> WORK TO BE COMPLETED: Where the line containing "cycle and van" appears, end the copy there, keeping that line; start from the first line of the entries, copy exactly, and omit pictures.

> SUPPLIED DATA:
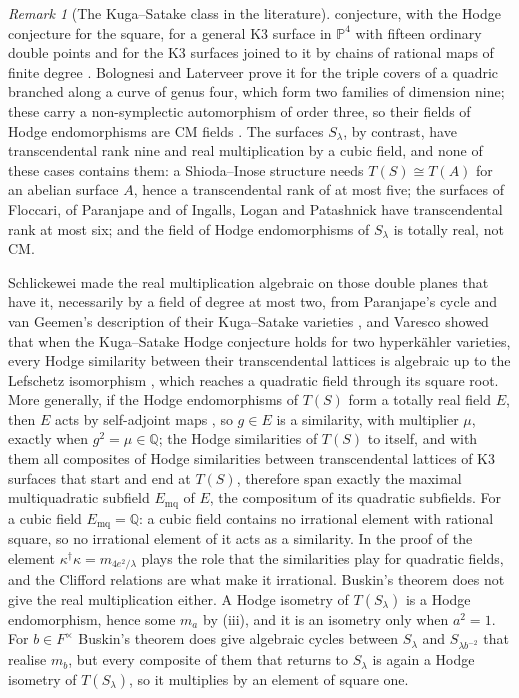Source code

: \documentclass[11pt,reqno]{amsart}
\theoremstyle{plain}
\theoremstyle{definition}
\theoremstyle{remark}
\newtheorem{remark}[theorem]{Remark}
\newcommand{\QQ}{\mathbb{Q}}
\newcommand{\PP}{\mathbb{P}}
\begin{document}
\begin{remark}[The Kuga--Satake class in the literature]
conjecture, with the Hodge conjecture for the square, for a general K3
surface in $\PP^{4}$ with fifteen ordinary double points and for the K3
surfaces joined to it by chains of rational maps of finite degree
\cite[Theorems~1.5, 4.8 and~6.4]{ILP22}. Bolognesi and Laterveer prove it for
the triple covers of a quadric branched along a curve of genus four, which
form two families of dimension nine; these carry a non-symplectic
automorphism of order three, so their fields of Hodge endomorphisms are CM
fields \cite{BL24}. The surfaces $S_{\lambda}$, by contrast, have
transcendental rank nine and real multiplication by a cubic field, and none
of these cases contains them: a Shioda--Inose structure needs
$T(S)\cong T(A)$ for an abelian surface $A$, hence a transcendental rank of at
most five; the surfaces of Floccari, of Paranjape and of Ingalls, Logan and
Patashnick have transcendental rank at most six; and the field of Hodge
endomorphisms of $S_{\lambda}$ is totally real, not CM.

Schlickewei made the real multiplication algebraic on those double planes
that have it, necessarily by a field of degree at most two, from Paranjape's
cycle and van Geemen's description of their Kuga--Satake varieties
\cite{Sch10,vG08}, and Varesco showed that when the Kuga--Satake Hodge
conjecture holds for two hyperk\"ahler varieties, every Hodge similarity
between their transcendental lattices is algebraic up to the Lefschetz
isomorphism \cite{Var23}, which reaches a quadratic field through its square
root. More generally, if the Hodge endomorphisms of $T(S)$ form a totally
real field $E$, then $E$ acts by self-adjoint maps \cite{Zar83}, so $g\in E$
is a similarity, with multiplier $\mu$, exactly when $g^{2}=\mu\in\QQ$; the
Hodge similarities of $T(S)$ to itself, and with them all composites of Hodge
similarities between transcendental lattices of K3 surfaces that start and
end at $T(S)$, therefore span exactly the maximal multiquadratic subfield
$E_{\mathrm{mq}}$ of $E$, the compositum of its quadratic subfields. For a
cubic field $E_{\mathrm{mq}}=\QQ$: a cubic field contains no irrational
element with rational square, so no irrational element of it acts as a
similarity. In the proof of  the element
$\kappa^{\dagger}\kappa=m_{4e^{2}/\lambda}$ plays the role that the
similarities play for quadratic fields, and the Clifford relations are what
make it irrational. Buskin's theorem \cite{Bus19} does not give the real
multiplication either. A Hodge isometry of $T(S_{\lambda})$ is a Hodge
endomorphism, hence some $m_{a}$ by (iii), and it is an
isometry only when $a^{2}=1$. For $b\in F^{\times}$ Buskin's theorem does give
algebraic cycles between $S_{\lambda}$ and $S_{\lambda b^{-2}}$ that realise
$m_{b}$, but every composite of them that returns to $S_{\lambda}$ is again a
Hodge isometry of $T(S_{\lambda})$, so it multiplies by an element of square
one.


\end{remark}
\end{document}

> ANSWER SPACE:
Source code

: \documentclass[11pt,reqno]{amsart}
\theoremstyle{plain}
\theoremstyle{definition}
\theoremstyle{remark}
\newtheorem{remark}[theorem]{Remark}
\newcommand{\QQ}{\mathbb{Q}}
\newcommand{\PP}{\mathbb{P}}
\begin{document}
\begin{remark}[The Kuga--Satake class in the literature]
conjecture, with the Hodge conjecture for the square, for a general K3
surface in $\PP^{4}$ with fifteen ordinary double points and for the K3
surfaces joined to it by chains of rational maps of finite degree
\cite[Theorems~1.5, 4.8 and~6.4]{ILP22}. Bolognesi and Laterveer prove it for
the triple covers of a quadric branched along a curve of genus four, which
form two families of dimension nine; these carry a non-symplectic
automorphism of order three, so their fields of Hodge endomorphisms are CM
fields \cite{BL24}. The surfaces $S_{\lambda}$, by contrast, have
transcendental rank nine and real multiplication by a cubic field, and none
of these cases contains them: a Shioda--Inose structure needs
$T(S)\cong T(A)$ for an abelian surface $A$, hence a transcendental rank of at
most five; the surfaces of Floccari, of Paranjape and of Ingalls, Logan and
Patashnick have transcendental rank at most six; and the field of Hodge
endomorphisms of $S_{\lambda}$ is totally real, not CM.

Schlickewei made the real multiplication algebraic on those double planes
that have it, necessarily by a field of degree at most two, from Paranjape's
cycle and van Geemen's description of their Kuga--Satake varieties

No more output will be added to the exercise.